Cameron deixou o queixo cair.
- Lucca...? Meu Deus!
- Quem é Lucca?
- Meu... namorado.
- Isso é que é entusiamo. Você está acordada a três dias, e só agora lembrou que tem um namorado?
- Não, Molly. Lucca era meu namorado no colégio.
Molly levantou as sobrancelhas de novo.
- Ele deve estar casado, com um penca de filhos, e vendendo seguros contra acidentes. – ironizou Molly.
- Jura?
- Como eu vou saber, tia? Por favor.
- É verdade. Se passaram dez anos. Que loucura.
Molly esta virada para o vidro.
- Imagina se aquela gravata é do Dr. Chase!
Cameron virou para a sobrinha e percebeu que ela olhava sonhadora para o nada.
- Aquela boca vermelha, e o cabelo caindo na testa. Que vontade de botar aquele fio loiro teimoso atrás da orelha dele...
- E quando ele morde o lábio? – Cameron sugeriu.
Molly virou para a tia de boca aberta.
- Bem observado.
- Ele mordia a boca quando falava comigo. – Cameron riu. – Deus do céu, esse homem tá mexendo com meus neurônios.
- Imagina se ele for a cara da gravata?
Molly gargalhou, e Cameron riu junto.
- Posso interromper?
- Oi, pai. – disse Molly.
XXX
- Oi.
Cameron ouviu o sotaque e sorriu. Eles estavam no quarto do Princeton onde ela estava internada.
- Oi. Dr. Cha... Robert. – se corrigiu.
- Precisa de ajuda? – ele perguntou ao vê-la guardando algo numa bolsa, com dificuldade pelo braço quebrado.

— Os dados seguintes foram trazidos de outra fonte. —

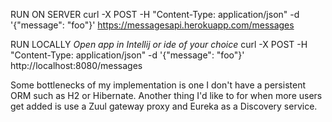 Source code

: RUN ON SERVER
curl -X POST -H "Content-Type: application/json" -d '{"message": "foo"}' https://messagesapi.herokuapp.com/messages

RUN LOCALLY
*Open app in Intellij or ide of your choice*
curl -X POST -H "Content-Type: application/json" -d '{"message": "foo"}' http://localhost:8080/messages



Some bottlenecks of my implementation is one I don't have a persistent ORM such as H2 or Hibernate. Another thing I'd like to for when more users get added is use a Zuul gateway proxy and Eureka as a Discovery service.
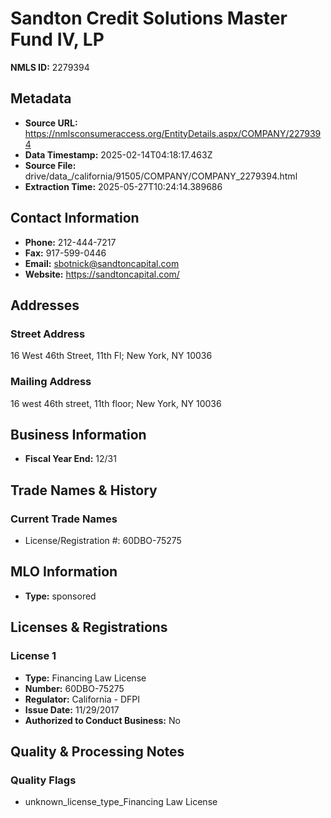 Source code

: # Sandton Credit Solutions Master Fund IV, LP

**NMLS ID:** 2279394

## Metadata
- **Source URL:** https://nmlsconsumeraccess.org/EntityDetails.aspx/COMPANY/2279394
- **Data Timestamp:** 2025-02-14T04:18:17.463Z
- **Source File:** drive/data_/california/91505/COMPANY/COMPANY_2279394.html
- **Extraction Time:** 2025-05-27T10:24:14.389686

## Contact Information
- **Phone:** 212-444-7217
- **Fax:** 917-599-0446
- **Email:** sbotnick@sandtoncapital.com
- **Website:** https://sandtoncapital.com/

## Addresses
### Street Address
16 West 46th Street, 11th Fl; New York, NY 10036

### Mailing Address
16 west 46th street, 11th floor; New York, NY 10036

## Business Information
- **Fiscal Year End:** 12/31

## Trade Names & History
### Current Trade Names
- License/Registration #: 60DBO-75275

## MLO Information
- **Type:** sponsored

## Licenses & Registrations

### License 1
- **Type:** Financing Law License
- **Number:** 60DBO-75275
- **Regulator:** California - DFPI
- **Issue Date:** 11/29/2017
- **Authorized to Conduct Business:** No

## Quality & Processing Notes
### Quality Flags
- unknown_license_type_Financing Law License
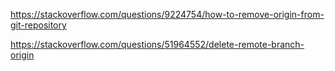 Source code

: https://stackoverflow.com/questions/9224754/how-to-remove-origin-from-git-repository

https://stackoverflow.com/questions/51964552/delete-remote-branch-origin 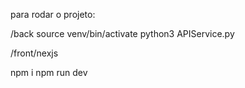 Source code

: 
para rodar o projeto:

/back
source venv/bin/activate
python3 APIService.py

/front/nexjs

npm i
npm run dev




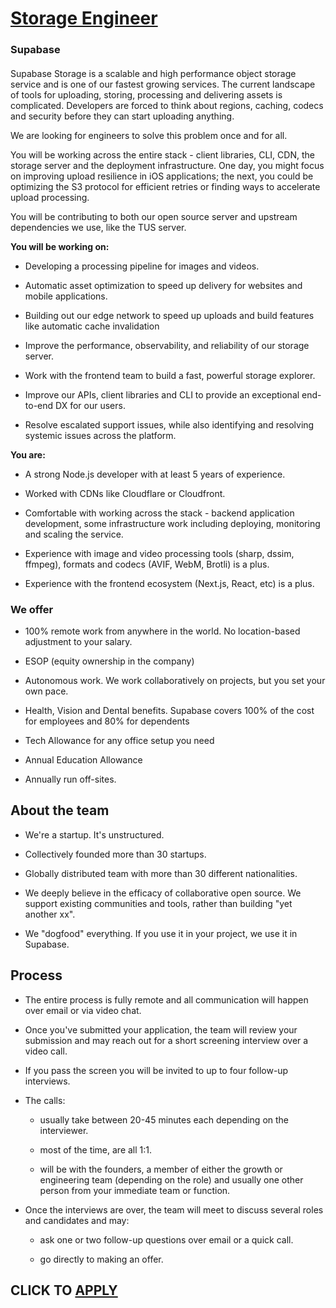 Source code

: # [Storage Engineer](https://www.remotewlb.com/apply/storage-engineer-138572)  
### Supabase  
####  

Supabase Storage is a scalable and high performance object storage service and is one of our fastest growing services. The current landscape of tools for uploading, storing, processing and delivering assets is complicated. Developers are forced to think about regions, caching, codecs and security before they can start uploading anything.

We are looking for engineers to solve this problem once and for all.

You will be working across the entire stack - client libraries, CLI, CDN, the storage server and the deployment infrastructure. One day, you might focus on improving upload resilience in iOS applications; the next, you could be optimizing the S3 protocol for efficient retries or finding ways to accelerate upload processing.

You will be contributing to both our open source server and upstream dependencies we use, like the TUS server.

 **You will be working on:**

  * Developing a processing pipeline for images and videos.

  * Automatic asset optimization to speed up delivery for websites and mobile applications.

  * Building out our edge network to speed up uploads and build features like automatic cache invalidation

  * Improve the performance, observability, and reliability of our storage server.

  * Work with the frontend team to build a fast, powerful storage explorer.

  * Improve our APIs, client libraries and CLI to provide an exceptional end-to-end DX for our users.

  * Resolve escalated support issues, while also identifying and resolving systemic issues across the platform.

 **You are:**

  * A strong Node.js developer with at least 5 years of experience.

  * Worked with CDNs like Cloudflare or Cloudfront.

  * Comfortable with working across the stack - backend application development, some infrastructure work including deploying, monitoring and scaling the service.

  * Experience with image and video processing tools (sharp, dssim, ffmpeg), formats and codecs (AVIF, WebM, Brotli) is a plus.

  * Experience with the frontend ecosystem (Next.js, React, etc) is a plus.

### We offer

  * 100% remote work from anywhere in the world. No location-based adjustment to your salary.

  * ESOP (equity ownership in the company)

  * Autonomous work. We work collaboratively on projects, but you set your own pace.

  * Health, Vision and Dental benefits. Supabase covers 100% of the cost for employees and 80% for dependents

  * Tech Allowance for any office setup you need

  * Annual Education Allowance

  * Annually run off-sites.

## About the team

  * We're a startup. It's unstructured.

  * Collectively founded more than 30 startups.

  * Globally distributed team with more than 30 different nationalities.

  * We deeply believe in the efficacy of collaborative open source. We support existing communities and tools, rather than building "yet another xx".

  * We "dogfood" everything. If you use it in your project, we use it in Supabase.

## Process

  * The entire process is fully remote and all communication will happen over email or via video chat.

  * Once you've submitted your application, the team will review your submission and may reach out for a short screening interview over a video call.

  * If you pass the screen you will be invited to up to four follow-up interviews. 

  * The calls:

    * usually take between 20-45 minutes each depending on the interviewer.

    * most of the time, are all 1:1.

    * will be with the founders, a member of either the growth or engineering team (depending on the role) and usually one other person from your immediate team or function.

  * Once the interviews are over, the team will meet to discuss several roles and candidates and may:

    * ask one or two follow-up questions over email or a quick call.

    * go directly to making an offer.

  
## CLICK TO [APPLY](https://www.remotewlb.com/apply/storage-engineer-138572)

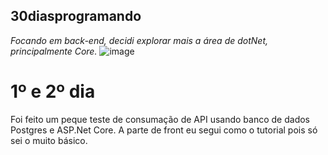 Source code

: ## 30diasprogramando

*Focando em back-end, decidi explorar mais a área de dotNet, principalmente Core.*
![image](https://user-images.githubusercontent.com/33585625/77981580-ba2d6780-72e0-11ea-88c1-50b858a772ad.png)

# 1º e 2º dia
Foi feito um peque teste de consumação de API usando banco de dados Postgres e ASP.Net Core.
A parte de front eu segui como o tutorial pois só sei o muito básico.
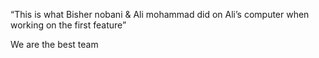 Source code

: “This is what Bisher nobani & Ali mohammad did on Ali’s computer when working on the first feature”

We are the best team  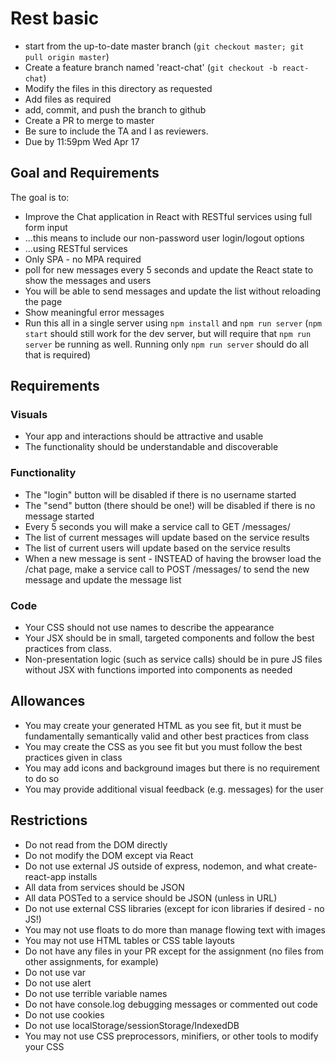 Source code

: # Rest basic

* start from the up-to-date master branch (`git checkout master; git pull origin master`)
* Create a feature branch named 'react-chat' (`git checkout -b react-chat`)
* Modify the files in this directory as requested
* Add files as required
* add, commit, and push the branch to github
* Create a PR to merge to master
* Be sure to include the TA and I as reviewers.  
* Due by 11:59pm Wed Apr 17

## Goal and Requirements

The goal is to:
* Improve the Chat application in React with RESTful services using full form input 
* ...this means to include our non-password user login/logout options
* ...using RESTful services
* Only SPA - no MPA required
* poll for new messages every 5 seconds and update the React state to show the messages and users
* You will be able to send messages and update the list without reloading the page
* Show meaningful error messages
* Run this all in a single server using `npm install` and `npm run server` (`npm start` should still work for the dev server, but will require that `npm run server` be running as well.  Running only `npm run server` should do all that is required)

## Requirements

### Visuals

* Your app and interactions should be attractive and usable
* The functionality should be understandable and discoverable

### Functionality
* The "login" button will be disabled if there is no username started
* The "send" button (there should be one!) will be disabled if there is no message started
* Every 5 seconds you will make a service call to GET /messages/
* The list of current messages will update based on the service results
* The list of current users will update based on the service results
* When a new message is sent - INSTEAD of having the browser load the /chat page, make a service call to POST /messages/ to send the new message and update the message list

### Code
* Your CSS should not use names to describe the appearance
* Your JSX should be in small, targeted components and follow the best practices from class.
* Non-presentation logic (such as service calls) should be in pure JS files without JSX with functions imported into components as needed

## Allowances
* You may create your generated HTML as you see fit, but it must be fundamentally semantically valid and other best practices from class
* You may create the CSS as you see fit but you must follow the best practices given in class
* You may add icons and background images but there is no requirement to do so
* You may provide additional visual feedback (e.g. messages) for the user

## Restrictions
* Do not read from the DOM directly
* Do not modify the DOM except via React
* Do not use external JS outside of express, nodemon, and what create-react-app installs
* All data from services should be JSON
* All data POSTed to a service should be JSON (unless in URL)
* Do not use external CSS libraries (except for icon libraries if desired - no JS!)
* You may not use floats to do more than manage flowing text with images
* You may not use HTML tables or CSS table layouts
* Do not have any files in your PR except for the assignment (no files from other assignments, for example)
* Do not use var
* Do not use alert
* Do not use terrible variable names
* Do not have console.log debugging messages or commented out code
* Do not use cookies
* Do not use localStorage/sessionStorage/IndexedDB
* You may not use CSS preprocessors, minifiers, or other tools to modify your CSS
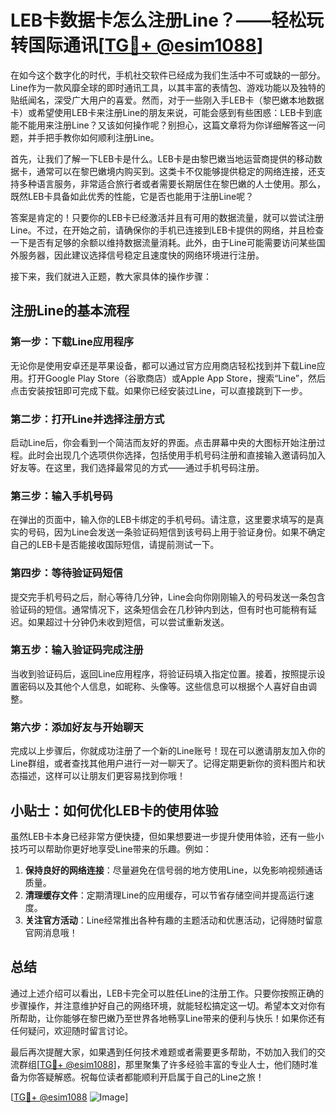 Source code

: # LEB卡数据卡怎么注册Line？——轻松玩转国际通讯[[TG💪+ @esim1088](https://t.me/s/esim1088)]

在如今这个数字化的时代，手机社交软件已经成为我们生活中不可或缺的一部分。Line作为一款风靡全球的即时通讯工具，以其丰富的表情包、游戏功能以及独特的贴纸闻名，深受广大用户的喜爱。然而，对于一些刚入手LEB卡（黎巴嫩本地数据卡）或希望使用LEB卡来注册Line的朋友来说，可能会感到有些困惑：LEB卡到底能不能用来注册Line？又该如何操作呢？别担心，这篇文章将为你详细解答这一问题，并手把手教你如何顺利注册Line。

首先，让我们了解一下LEB卡是什么。LEB卡是由黎巴嫩当地运营商提供的移动数据卡，通常可以在黎巴嫩境内购买到。这类卡不仅能够提供稳定的网络连接，还支持多种语言服务，非常适合旅行者或者需要长期居住在黎巴嫩的人士使用。那么，既然LEB卡具备如此优秀的性能，它是否也能用于注册Line呢？

答案是肯定的！只要你的LEB卡已经激活并且有可用的数据流量，就可以尝试注册Line。不过，在开始之前，请确保你的手机已连接到LEB卡提供的网络，并且检查一下是否有足够的余额以维持数据流量消耗。此外，由于Line可能需要访问某些国外服务器，因此建议选择信号稳定且速度快的网络环境进行注册。

接下来，我们就进入正题，教大家具体的操作步骤：

## 注册Line的基本流程

### 第一步：下载Line应用程序
无论你是使用安卓还是苹果设备，都可以通过官方应用商店轻松找到并下载Line应用。打开Google Play Store（谷歌商店）或Apple App Store，搜索“Line”，然后点击安装按钮即可完成下载。如果你已经安装过Line，可以直接跳到下一步。

### 第二步：打开Line并选择注册方式
启动Line后，你会看到一个简洁而友好的界面。点击屏幕中央的大图标开始注册过程。此时会出现几个选项供你选择，包括使用手机号码注册和直接输入邀请码加入好友等。在这里，我们选择最常见的方式——通过手机号码注册。

### 第三步：输入手机号码
在弹出的页面中，输入你的LEB卡绑定的手机号码。请注意，这里要求填写的是真实的号码，因为Line会发送一条验证码短信到该号码上用于验证身份。如果不确定自己的LEB卡是否能接收国际短信，请提前测试一下。

### 第四步：等待验证码短信
提交完手机号码之后，耐心等待几分钟，Line会向你刚刚输入的号码发送一条包含验证码的短信。通常情况下，这条短信会在几秒钟内到达，但有时也可能稍有延迟。如果超过十分钟仍未收到短信，可以尝试重新发送。

### 第五步：输入验证码完成注册
当收到验证码后，返回Line应用程序，将验证码填入指定位置。接着，按照提示设置密码以及其他个人信息，如昵称、头像等。这些信息可以根据个人喜好自由调整。

### 第六步：添加好友与开始聊天
完成以上步骤后，你就成功注册了一个新的Line账号！现在可以邀请朋友加入你的Line群组，或者查找其他用户进行一对一聊天了。记得定期更新你的资料图片和状态描述，这样可以让朋友们更容易找到你哦！

## 小贴士：如何优化LEB卡的使用体验

虽然LEB卡本身已经非常方便快捷，但如果想要进一步提升使用体验，还有一些小技巧可以帮助你更好地享受Line带来的乐趣。例如：

1. **保持良好的网络连接**：尽量避免在信号弱的地方使用Line，以免影响视频通话质量。
2. **清理缓存文件**：定期清理Line的应用缓存，可以节省存储空间并提高运行速度。
3. **关注官方活动**：Line经常推出各种有趣的主题活动和优惠活动，记得随时留意官网消息哦！

## 总结

通过上述介绍可以看出，LEB卡完全可以胜任Line的注册工作。只要你按照正确的步骤操作，并注意维护好自己的网络环境，就能轻松搞定这一切。希望本文对你有所帮助，让你能够在黎巴嫩乃至世界各地畅享Line带来的便利与快乐！如果你还有任何疑问，欢迎随时留言讨论。

最后再次提醒大家，如果遇到任何技术难题或者需要更多帮助，不妨加入我们的交流群组[[TG💪+ @esim1088](https://t.me/s/esim1088)]，那里聚集了许多经验丰富的专业人士，他们随时准备为你答疑解惑。祝每位读者都能顺利开启属于自己的Line之旅！

[[TG💪+ @esim1088](https://t.me/s/esim1088) ![Image](https://i.postimg.cc/4NQfJmqS/Snipaste-2025-05-13-00-14-12.png)]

- Não. Já terminei. Na verdade... nem sei se as coisas que estão aqui são mesmo minhas.
Chase riu, levemente.
- Viu meus pais? – ela perguntou, virada pra ele, encostada na cama.
- Estão com Dr. Newman.
- Recomendações finais?
- Acredito que sim. Você vai mesmo para Chicago?
- Vou. Acho que vai ser bom ficar um pouco lá com eles. Digo... eles estão um pouco mais velhos que eu lembrava, mas... deve ajudar, eu acho.
- Você vai ficar muito tempo? – perguntou tentando parecer indiferente.
- Não sei. Se lembrar de tudo amanhã, volto amanhã mesmo. – e riu, feliz. – Engraçado como são as coisas. Eu não via a hora de me livrar dos meus pais, ir para a faculdade e fazer a minha vida. E agora que eu a tenho, vou pra Chicago, correndo.
- É, pais são assim mesmo.
- Você sente isso em relação aos seus pais?
- Atualmente não.
- Por que?
- Eles já faleceram.
- Ah! Sinto muito.
- Não sinta. Eu ia te perguntar: que idade tem seu irmão?
- Bem... ele é cinco anos mais velho do que eu. Eu tenho 27, certo? Então, ele tem 33.
- Mas a sua sobrinha tem quanto? 18?
- 17. – Chase ergueu as sobrancelhas. – Exato. Meu irmão engravidou a namorada quando tinha 16 anos. Imagine quando eu a vi. Pra mim ela tinha 5 anos.
Chase riu divertido.
- Robert, posso te fazer uma pergunta?
- Qualquer uma.
- Quando eu voltar, mesmo que eu não me lembre de nada, eu... posso te ligar? Sabe... pra gente conversar, e você me falar sobre mim? De você também.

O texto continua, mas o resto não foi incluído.